Removing Oracle training drops the AUC by 0.206, highlighting the crucial importance of learning reasoning capabilities with noise-free attributes. The upper-bound analysis with GTattr demonstrates that if attributes are perfect, the AUC can reach 0.804, indicating that attribute perception accuracy is still the primary bottleneck.

Attribute recognition: The F1 scores of cropped local views on Boundary, Edge, and Echo are all superior to those of full-image inputs, validating the effectiveness of the crop-and-zoom strategy. On the OOD dataset BrEaST, the advantage of the local view is even more pronounced (Boundary Macro-F1: 0.524 vs. 0.387).

Highlights & Insights¶

First ultrasound diagnostic Agent framework: Aligns VLM multi-agents with clinical BUS workflow.
- The evidence chain of ROI $\rightarrow$ Attributes $\rightarrow$ Diagnosis is traceable.
- Provides auditable intermediate results.
Oracle curriculum RL training strategy: Decouples reasoning learning from perceptual noise to address the non-stationarity issue in hierarchical training. The design is ingenious and highly versatile.
Corrective trajectory self-distillation: Transforms sparse rewards from RL exploration into dense supervision signals.
- Simultaneously considers both localization and reasoning dimensions.
- Resolves the noise issue in RL trajectory sampling.
Think-with-Image comparison: Simple crop-and-zoom does not guarantee improvement (approaching random); the key lies in the hierarchical division of labor and structured evidence transmission.
Generality of the RL training strategy: The paradigm of Oracle curriculum RL + trajectory self-distillation can be migrated to other hierarchical multi-agent tasks.
Significant out-of-domain AUC improvement: AUC on BrEaST is 0.685 vs. CoT-SFT's 0.586, benefiting from crop-and-zoom reducing background interference.

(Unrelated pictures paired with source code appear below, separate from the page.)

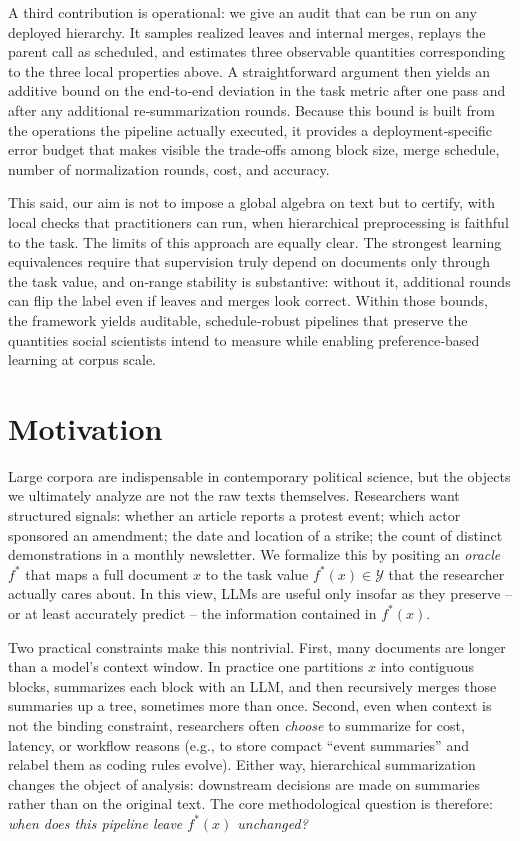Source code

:\documentclass[11pt]{article}
\newcommand{\Y}{\mathcal{Y}}               %
\newcommand{\fstar}{f^*}               %
\begin{document}
A third contribution is operational: we give an audit that can be run on any deployed hierarchy. It samples realized leaves and internal merges, replays the parent call as scheduled, and estimates three observable quantities corresponding to the three local properties above. A straightforward argument then yields an additive bound on the end‑to‑end deviation in the task metric after one pass and after any additional re‑summarization rounds. Because this bound is built from the operations the pipeline actually executed, it provides a deployment‑specific error budget that makes visible the trade‑offs among block size, merge schedule, number of normalization rounds, cost, and accuracy.

This said, our aim is not to impose a global algebra on text but to certify, with local checks that practitioners can run, when hierarchical preprocessing is faithful to the task. The limits of this approach are equally clear. The strongest learning equivalences require that supervision truly depend on documents only through the task value, and on‑range stability is substantive: without it, additional rounds can flip the label even if leaves and merges look correct. Within those bounds, the framework yields auditable, schedule‑robust pipelines that preserve the quantities social scientists intend to measure while enabling preference‑based learning at corpus scale.



\section{Motivation}\label{sec:motivation}

Large corpora are indispensable in contemporary political science, but the objects we ultimately analyze are not the raw texts themselves. Researchers want structured signals: whether an article reports a protest event; which actor sponsored an amendment; the date and location of a strike; the count of distinct demonstrations in a monthly newsletter. We formalize this by positing an \emph{oracle} $\fstar$ that maps a full document $x$ to the task value $\fstar(x)\in\Y$ that the researcher actually cares about. In this view, LLMs are useful only insofar as they preserve -- or at least accurately predict -- the information contained in $\fstar(x)$.

Two practical constraints make this nontrivial. First, many documents are longer than a model's context window. In practice one partitions $x$ into contiguous blocks, summarizes each block with an LLM, and then recursively merges those summaries up a tree, sometimes more than once. Second, even when context is not the binding constraint, researchers often \emph{choose} to summarize for cost, latency, or workflow reasons (e.g., to store compact ``event summaries'' and relabel them as coding rules evolve). Either way, hierarchical summarization changes the object of analysis: downstream decisions are made on summaries rather than on the original text. The core methodological question is therefore: \emph{when does this pipeline leave $\fstar(x)$ unchanged?}
\end{document}
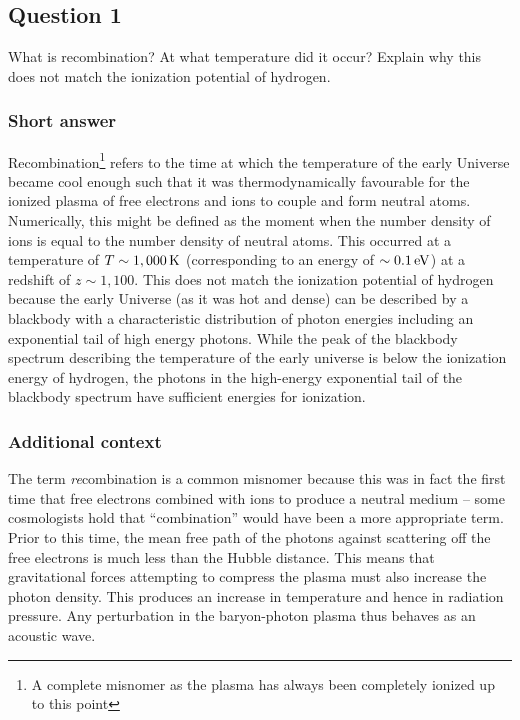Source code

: \documentclass[a4paper,11pt]{article}
\begin{document}
%
%

\newpage
\subsection{Question 1}

What is recombination? At what temperature did it occur? Explain why this does not match the ionization potential of hydrogen.

\subsubsection{Short answer}

Recombination\footnote{A complete misnomer as the plasma has always been completely ionized up to this point} refers to the time at which the temperature of the early Universe became cool enough such that it was thermodynamically favourable for the ionized plasma of free electrons and ions to couple and form neutral atoms. Numerically, this might be defined as the moment when the number density of ions is equal to the number density of neutral atoms. This occurred at a temperature of $T \sim 1,000\,{\rm K}$ (corresponding to an energy of $\sim 0.1\,{\rm eV}$) at a redshift of $z \sim 1,100$. This does not match the ionization potential of hydrogen because the early Universe (as it was hot and dense) can be described by a blackbody with a characteristic distribution of photon energies including an exponential tail of high energy photons. While the peak of the blackbody spectrum describing the temperature of the early universe is below the ionization energy of hydrogen, the photons in the high-energy exponential tail of the blackbody spectrum have sufficient energies for ionization.

\subsubsection{Additional context}

The term \textit{re}combination is a common misnomer because this was in fact the first time that free electrons combined with ions to produce a neutral medium -- some cosmologists hold that ``combination'' would have been a more appropriate term. Prior to this time, the mean free path of the photons against scattering
off the free electrons is much less than the Hubble distance.
This means that gravitational forces attempting to compress the
plasma must also increase the photon density. This produces an
increase in temperature and hence in radiation pressure. Any perturbation in the baryon-photon plasma thus behaves as an acoustic
wave.
\end{document}
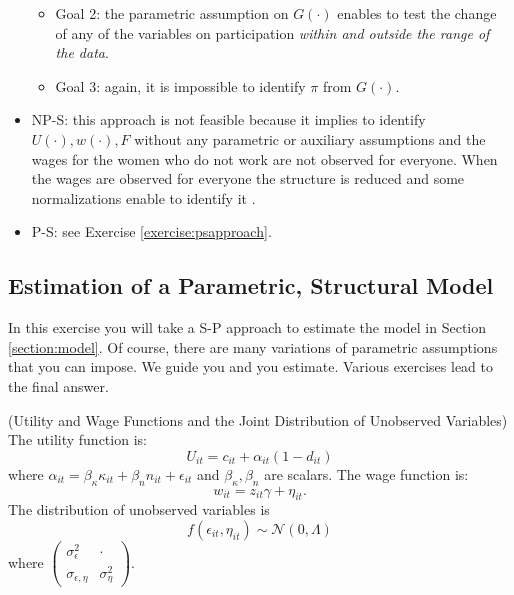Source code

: \begin{exercise}
\begin{itemize}
\begin{itemize}
\item Goal 2: the parametric assumption on $G(\cdot)$ enables to test the change of any of the variables on participation \emph{within and outside the range of the data}.
\item Goal 3: again, it is impossible to identify $\pi$ from $G(\cdot)$.
\end{itemize}
\item NP-S: this approach is not feasible because it implies to identify $U(\cdot), w(\cdot), F$ without any parametric or auxiliary assumptions and the wages for the women who do not work are not observed for everyone. When the wages are observed for everyone the structure is reduced and some normalizations enable to identify it \citep[see][]{matzkin1993nonparametric}.
\item P-S: see Exercise \ref{exercise:psapproach}.
\end{itemize}
\end{exercise}

\subsection{Estimation of a Parametric, Structural Model}
In this exercise you will take a S-P approach to estimate the model in Section \ref{section:model}. Of course, there are many variations of parametric assumptions that you can impose. We guide you and you estimate. Various exercises lead to the final answer. 

\begin{assumption} (Utility and Wage Functions and the Joint Distribution of Unobserved Variables) \label{assumption:utwajo}
The utility function is:
\begin{equation}
U_{it} = c_{it} + \alpha_{it} (1 - d_{it})
\end{equation}
\noindent where $\alpha_{it} = \beta_{\kappa} \kappa_{it} + \beta_{n} n_{it} + \epsilon_{it}$ and $\beta_{\kappa},\beta_{n}$ are scalars. The wage function is:
\begin{equation}
w_{it} = z_{it} \gamma + \eta_{it}.
\end{equation}
\noindent The distribution of unobserved variables is
\begin{equation}
f \left( \epsilon_{it}, \eta_{it} \right) \sim \mathcal{N} \left( 0, \Lambda \right)
\end{equation}
where $\left( \begin{array}{cc} 
\sigma_{\epsilon}^2 & \cdot \\
\sigma_{\epsilon, \eta} & \sigma_{\eta}^2
\end{array} \right)$.  
\end{assumption}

Limitations & Future Work¶

The base model has only 3B parameters (Qwen2.5-VL-3B), limiting its reasoning capability; larger models (7B/14B) may achieve better performance.
BI-RADS classification accuracy remains relatively low (the best is only 0.515), and the kappa (κ) value of 0.224 indicates insufficient agreement, highlighting a remaining gap from clinical viability.
Out-of-domain generalization on BI-RADS is still weak (BrEaST Bi-Acc 0.157); attribute noise and localization bias are the primary bottlenecks.
The three-stage training pipeline is complex (RL + Oracle RL + SFT), leading to higher deployment and iteration costs in practice.
Covers only four attribute dimensions (echogenicity, calcification, boundary, margin), failing to cover all BI-RADS descriptors (e.g., posterior acoustic features, lesion orientation, surrounding tissue).
Attribute annotations for public BUS datasets rely on the unified annotations provided by BUS-CoT, and the annotation quality has not been independently verified.
Training was conducted using only two L40S GPUs; the relatively small computing resources might have limited the thoroughness of RL exploration.

Rating¶

Novelty: 4/5 — The first multi-agent framework for ultrasound diagnosis, featuring a novel training paradigm of Oracle RL + trajectory self-distillation.
Experimental Thoroughness: 4/5 — Comprehensive evaluation across four datasets with multiple baselines, ablation studies, and upper-bound analyses.
Writing Quality: 4/5 — Clear architecture diagrams and fluent description of the three-stage training logic.
Value: 4/5 — Inspiring value for research in explainable medical AI diagnosis and VLM Agents.